§ **WHAT THIS TASK INVOLVES**
An exact, complete copy of the entries below is required, minus any pictures.

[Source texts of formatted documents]
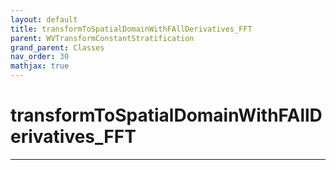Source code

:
 ```yaml
---
layout: default
title: transformToSpatialDomainWithFAllDerivatives_FFT
parent: WVTransformConstantStratification
grand_parent: Classes
nav_order: 30
mathjax: true
---
```


#  transformToSpatialDomainWithFAllDerivatives_FFT




---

§ **RESPONSE TO THE EXERCISE**
Source code

:
 ```yaml
---
layout: default
title: transformToSpatialDomainWithFAllDerivatives_FFT
parent: WVTransformConstantStratification
grand_parent: Classes
nav_order: 30
mathjax: true
---
```


#  transformToSpatialDomainWithFAllDerivatives_FFT




---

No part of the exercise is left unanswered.